*TASK DIRECTIONS*:
Only the lines below from the one that contains "TaironArandas/TaironArandas is a" through the one that contains "02 - Retrieve the admin's password." should appear in your answer, exact and without pictures.

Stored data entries
*** Begin section ***
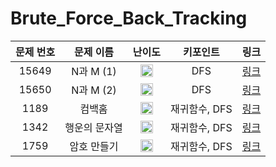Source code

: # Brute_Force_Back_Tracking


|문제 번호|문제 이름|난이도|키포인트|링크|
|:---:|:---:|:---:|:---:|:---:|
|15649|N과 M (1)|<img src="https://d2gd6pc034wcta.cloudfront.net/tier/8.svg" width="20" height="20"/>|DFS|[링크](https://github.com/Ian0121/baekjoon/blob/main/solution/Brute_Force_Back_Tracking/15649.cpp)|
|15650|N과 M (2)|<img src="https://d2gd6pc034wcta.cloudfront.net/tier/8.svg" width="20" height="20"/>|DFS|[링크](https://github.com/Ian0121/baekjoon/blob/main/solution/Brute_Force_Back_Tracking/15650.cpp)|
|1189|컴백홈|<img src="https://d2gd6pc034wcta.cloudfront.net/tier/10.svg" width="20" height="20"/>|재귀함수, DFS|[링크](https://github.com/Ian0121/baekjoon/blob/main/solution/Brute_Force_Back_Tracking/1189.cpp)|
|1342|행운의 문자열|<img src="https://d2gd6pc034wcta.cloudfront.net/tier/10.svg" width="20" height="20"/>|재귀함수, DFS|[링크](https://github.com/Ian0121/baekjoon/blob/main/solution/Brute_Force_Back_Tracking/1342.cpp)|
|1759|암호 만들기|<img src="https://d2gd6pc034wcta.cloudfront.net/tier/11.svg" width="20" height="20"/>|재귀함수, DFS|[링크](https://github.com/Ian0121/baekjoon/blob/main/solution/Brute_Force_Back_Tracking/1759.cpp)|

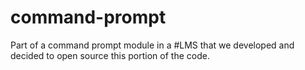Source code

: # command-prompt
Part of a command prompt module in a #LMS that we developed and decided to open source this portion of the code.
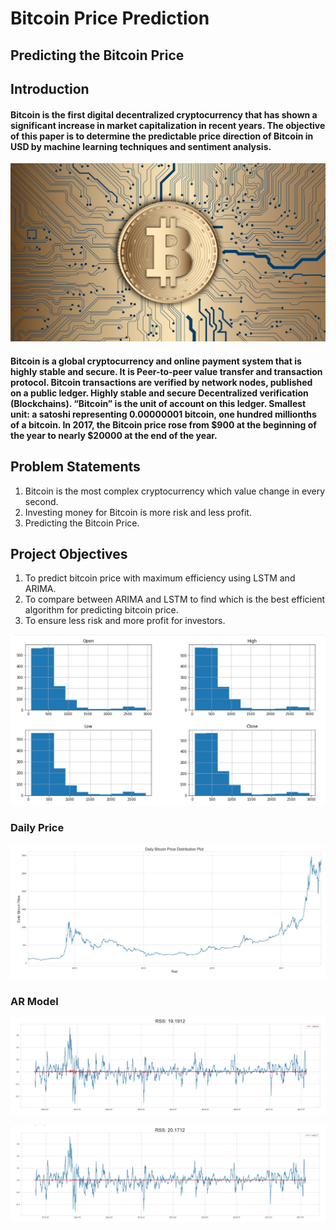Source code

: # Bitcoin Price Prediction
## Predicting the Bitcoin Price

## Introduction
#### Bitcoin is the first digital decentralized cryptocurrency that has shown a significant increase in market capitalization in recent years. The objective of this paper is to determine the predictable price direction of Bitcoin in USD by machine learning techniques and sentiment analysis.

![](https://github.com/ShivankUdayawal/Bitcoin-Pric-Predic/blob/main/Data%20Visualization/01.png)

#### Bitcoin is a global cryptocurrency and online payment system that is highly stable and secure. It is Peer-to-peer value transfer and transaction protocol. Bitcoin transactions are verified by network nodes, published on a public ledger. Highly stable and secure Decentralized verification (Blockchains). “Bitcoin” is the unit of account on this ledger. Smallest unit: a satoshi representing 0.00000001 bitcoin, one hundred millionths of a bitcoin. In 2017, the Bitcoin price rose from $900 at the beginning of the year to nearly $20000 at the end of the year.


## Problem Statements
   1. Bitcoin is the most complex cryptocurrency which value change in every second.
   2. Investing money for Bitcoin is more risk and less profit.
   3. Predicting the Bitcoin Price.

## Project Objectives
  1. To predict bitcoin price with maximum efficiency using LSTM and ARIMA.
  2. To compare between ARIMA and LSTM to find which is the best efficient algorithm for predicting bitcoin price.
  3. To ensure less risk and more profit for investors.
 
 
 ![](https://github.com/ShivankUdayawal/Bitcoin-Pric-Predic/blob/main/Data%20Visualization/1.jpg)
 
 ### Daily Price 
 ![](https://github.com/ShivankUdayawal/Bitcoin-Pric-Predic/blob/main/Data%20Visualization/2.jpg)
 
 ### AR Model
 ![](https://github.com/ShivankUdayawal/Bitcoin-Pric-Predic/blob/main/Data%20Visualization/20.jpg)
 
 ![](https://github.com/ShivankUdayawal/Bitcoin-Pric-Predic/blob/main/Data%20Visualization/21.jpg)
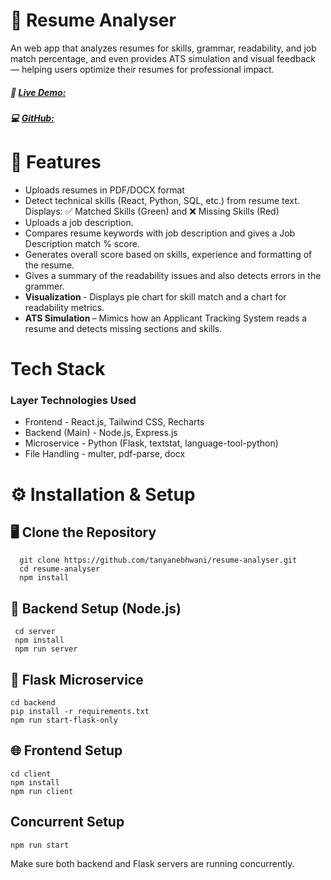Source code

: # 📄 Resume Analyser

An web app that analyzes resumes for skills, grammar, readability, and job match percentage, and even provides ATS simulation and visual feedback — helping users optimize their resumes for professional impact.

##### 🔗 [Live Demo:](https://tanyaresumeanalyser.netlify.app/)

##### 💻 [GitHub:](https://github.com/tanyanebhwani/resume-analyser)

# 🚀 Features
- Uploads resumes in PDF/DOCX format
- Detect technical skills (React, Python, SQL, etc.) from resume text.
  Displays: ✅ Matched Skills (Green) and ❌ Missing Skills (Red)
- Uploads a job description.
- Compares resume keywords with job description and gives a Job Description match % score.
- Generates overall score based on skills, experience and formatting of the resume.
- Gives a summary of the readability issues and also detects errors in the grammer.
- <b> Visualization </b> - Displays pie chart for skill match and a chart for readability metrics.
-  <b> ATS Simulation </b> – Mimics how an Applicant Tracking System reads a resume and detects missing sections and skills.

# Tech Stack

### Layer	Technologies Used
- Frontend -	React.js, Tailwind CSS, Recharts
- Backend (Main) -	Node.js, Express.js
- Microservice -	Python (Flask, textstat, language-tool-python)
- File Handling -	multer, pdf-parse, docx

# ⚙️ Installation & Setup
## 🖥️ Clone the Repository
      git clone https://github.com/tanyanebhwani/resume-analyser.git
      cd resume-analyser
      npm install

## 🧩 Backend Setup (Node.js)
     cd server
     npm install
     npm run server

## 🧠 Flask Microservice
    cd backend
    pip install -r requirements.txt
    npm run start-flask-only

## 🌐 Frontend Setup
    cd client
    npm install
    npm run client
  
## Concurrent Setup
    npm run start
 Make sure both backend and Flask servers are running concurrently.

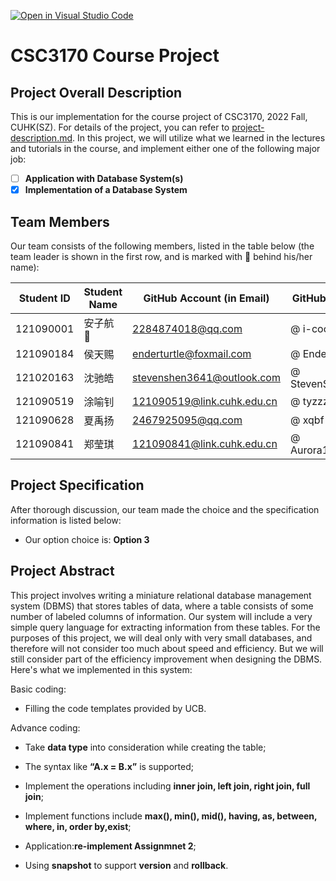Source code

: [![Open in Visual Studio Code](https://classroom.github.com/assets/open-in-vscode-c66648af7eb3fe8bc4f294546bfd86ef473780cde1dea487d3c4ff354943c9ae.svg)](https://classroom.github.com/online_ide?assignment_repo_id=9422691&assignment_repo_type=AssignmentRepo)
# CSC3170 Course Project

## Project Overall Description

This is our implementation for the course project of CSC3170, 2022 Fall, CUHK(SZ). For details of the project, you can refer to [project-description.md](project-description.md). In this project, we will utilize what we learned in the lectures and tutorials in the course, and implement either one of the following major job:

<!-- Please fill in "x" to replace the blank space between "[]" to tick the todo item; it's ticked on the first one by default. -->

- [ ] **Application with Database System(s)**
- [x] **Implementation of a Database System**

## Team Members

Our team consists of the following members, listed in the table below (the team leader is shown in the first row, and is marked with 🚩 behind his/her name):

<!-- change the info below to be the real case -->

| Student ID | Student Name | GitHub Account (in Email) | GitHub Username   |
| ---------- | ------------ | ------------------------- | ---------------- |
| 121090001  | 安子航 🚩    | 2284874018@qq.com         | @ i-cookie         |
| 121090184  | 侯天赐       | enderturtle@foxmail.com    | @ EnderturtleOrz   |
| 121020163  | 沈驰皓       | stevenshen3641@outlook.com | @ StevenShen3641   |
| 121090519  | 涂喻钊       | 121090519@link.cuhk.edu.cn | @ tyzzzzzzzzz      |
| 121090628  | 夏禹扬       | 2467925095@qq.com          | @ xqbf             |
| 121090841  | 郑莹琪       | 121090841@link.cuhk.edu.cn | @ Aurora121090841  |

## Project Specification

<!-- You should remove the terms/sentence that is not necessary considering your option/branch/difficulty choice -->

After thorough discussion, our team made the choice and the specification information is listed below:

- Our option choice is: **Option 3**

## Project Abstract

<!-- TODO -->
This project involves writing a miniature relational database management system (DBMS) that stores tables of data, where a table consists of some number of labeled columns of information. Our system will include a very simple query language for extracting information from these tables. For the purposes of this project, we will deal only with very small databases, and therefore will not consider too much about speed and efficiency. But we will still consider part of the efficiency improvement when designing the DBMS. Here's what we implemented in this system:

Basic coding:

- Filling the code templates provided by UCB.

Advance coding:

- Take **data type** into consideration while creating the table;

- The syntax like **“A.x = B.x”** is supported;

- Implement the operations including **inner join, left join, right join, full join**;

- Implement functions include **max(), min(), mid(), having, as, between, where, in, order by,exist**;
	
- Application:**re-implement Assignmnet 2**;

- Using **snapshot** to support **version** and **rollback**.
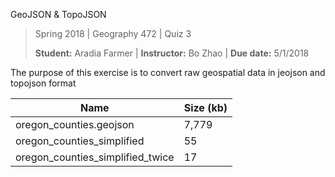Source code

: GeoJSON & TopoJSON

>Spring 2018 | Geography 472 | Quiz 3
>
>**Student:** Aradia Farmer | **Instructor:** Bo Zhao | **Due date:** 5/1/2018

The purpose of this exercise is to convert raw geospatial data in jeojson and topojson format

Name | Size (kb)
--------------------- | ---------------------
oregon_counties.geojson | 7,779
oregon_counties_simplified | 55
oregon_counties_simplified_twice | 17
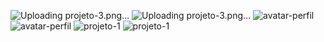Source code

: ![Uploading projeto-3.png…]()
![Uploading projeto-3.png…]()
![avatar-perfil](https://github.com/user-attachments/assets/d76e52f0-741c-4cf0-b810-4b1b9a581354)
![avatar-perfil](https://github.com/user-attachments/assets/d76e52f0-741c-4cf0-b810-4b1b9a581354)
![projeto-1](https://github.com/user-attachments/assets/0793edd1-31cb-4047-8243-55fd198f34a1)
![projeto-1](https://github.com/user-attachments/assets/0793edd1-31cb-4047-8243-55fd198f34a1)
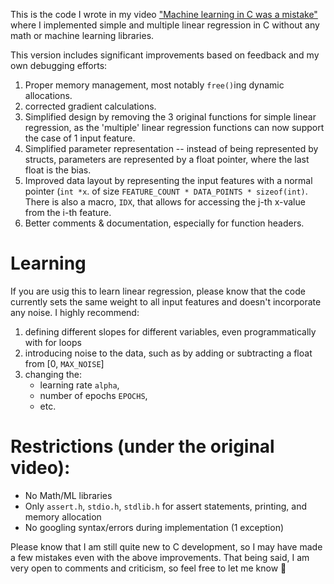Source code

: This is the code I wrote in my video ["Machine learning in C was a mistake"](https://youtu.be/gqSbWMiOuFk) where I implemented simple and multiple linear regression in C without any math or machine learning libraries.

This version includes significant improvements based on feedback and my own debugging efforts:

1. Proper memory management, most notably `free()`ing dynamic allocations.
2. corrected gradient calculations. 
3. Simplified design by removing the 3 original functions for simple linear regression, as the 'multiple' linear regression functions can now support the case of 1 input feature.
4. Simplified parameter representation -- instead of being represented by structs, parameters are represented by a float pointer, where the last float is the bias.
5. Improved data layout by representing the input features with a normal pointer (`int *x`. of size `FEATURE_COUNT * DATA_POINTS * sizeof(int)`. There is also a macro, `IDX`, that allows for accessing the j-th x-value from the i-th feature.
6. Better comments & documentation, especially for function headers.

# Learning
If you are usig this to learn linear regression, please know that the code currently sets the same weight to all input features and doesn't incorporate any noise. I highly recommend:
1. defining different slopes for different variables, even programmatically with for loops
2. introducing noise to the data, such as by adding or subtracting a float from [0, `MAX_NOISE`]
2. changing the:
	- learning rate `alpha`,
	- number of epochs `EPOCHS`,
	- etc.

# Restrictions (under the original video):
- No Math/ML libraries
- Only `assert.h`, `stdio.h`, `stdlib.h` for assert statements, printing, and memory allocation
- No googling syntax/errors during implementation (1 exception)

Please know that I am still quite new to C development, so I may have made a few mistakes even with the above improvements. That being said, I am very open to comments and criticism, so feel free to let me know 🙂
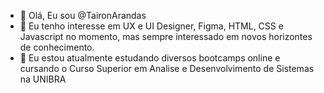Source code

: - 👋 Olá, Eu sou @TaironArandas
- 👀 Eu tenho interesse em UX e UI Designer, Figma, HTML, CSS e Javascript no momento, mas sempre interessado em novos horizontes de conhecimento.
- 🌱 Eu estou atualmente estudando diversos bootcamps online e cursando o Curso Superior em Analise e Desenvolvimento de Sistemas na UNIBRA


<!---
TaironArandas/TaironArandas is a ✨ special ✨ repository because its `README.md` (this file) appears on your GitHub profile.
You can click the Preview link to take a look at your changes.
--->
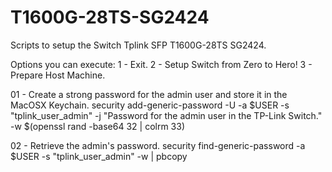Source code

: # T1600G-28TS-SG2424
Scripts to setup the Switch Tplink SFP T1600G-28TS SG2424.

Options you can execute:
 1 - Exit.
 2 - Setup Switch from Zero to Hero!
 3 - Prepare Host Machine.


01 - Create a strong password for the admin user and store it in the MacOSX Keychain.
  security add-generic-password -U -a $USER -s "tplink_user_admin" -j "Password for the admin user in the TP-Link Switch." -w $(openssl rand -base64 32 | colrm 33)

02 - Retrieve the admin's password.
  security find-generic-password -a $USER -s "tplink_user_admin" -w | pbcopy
*** End section ***
*EXERCISE ANSWER*:
TaironArandas/TaironArandas is a ✨ special ✨ repository because its `README.md` (this file) appears on your GitHub profile.
You can click the Preview link to take a look at your changes.
--->
Source code

: # T1600G-28TS-SG2424
Scripts to setup the Switch Tplink SFP T1600G-28TS SG2424.

Options you can execute:
 1 - Exit.
 2 - Setup Switch from Zero to Hero!
 3 - Prepare Host Machine.


01 - Create a strong password for the admin user and store it in the MacOSX Keychain.
  security add-generic-password -U -a $USER -s "tplink_user_admin" -j "Password for the admin user in the TP-Link Switch." -w $(openssl rand -base64 32 | colrm 33)

02 - Retrieve the admin's password.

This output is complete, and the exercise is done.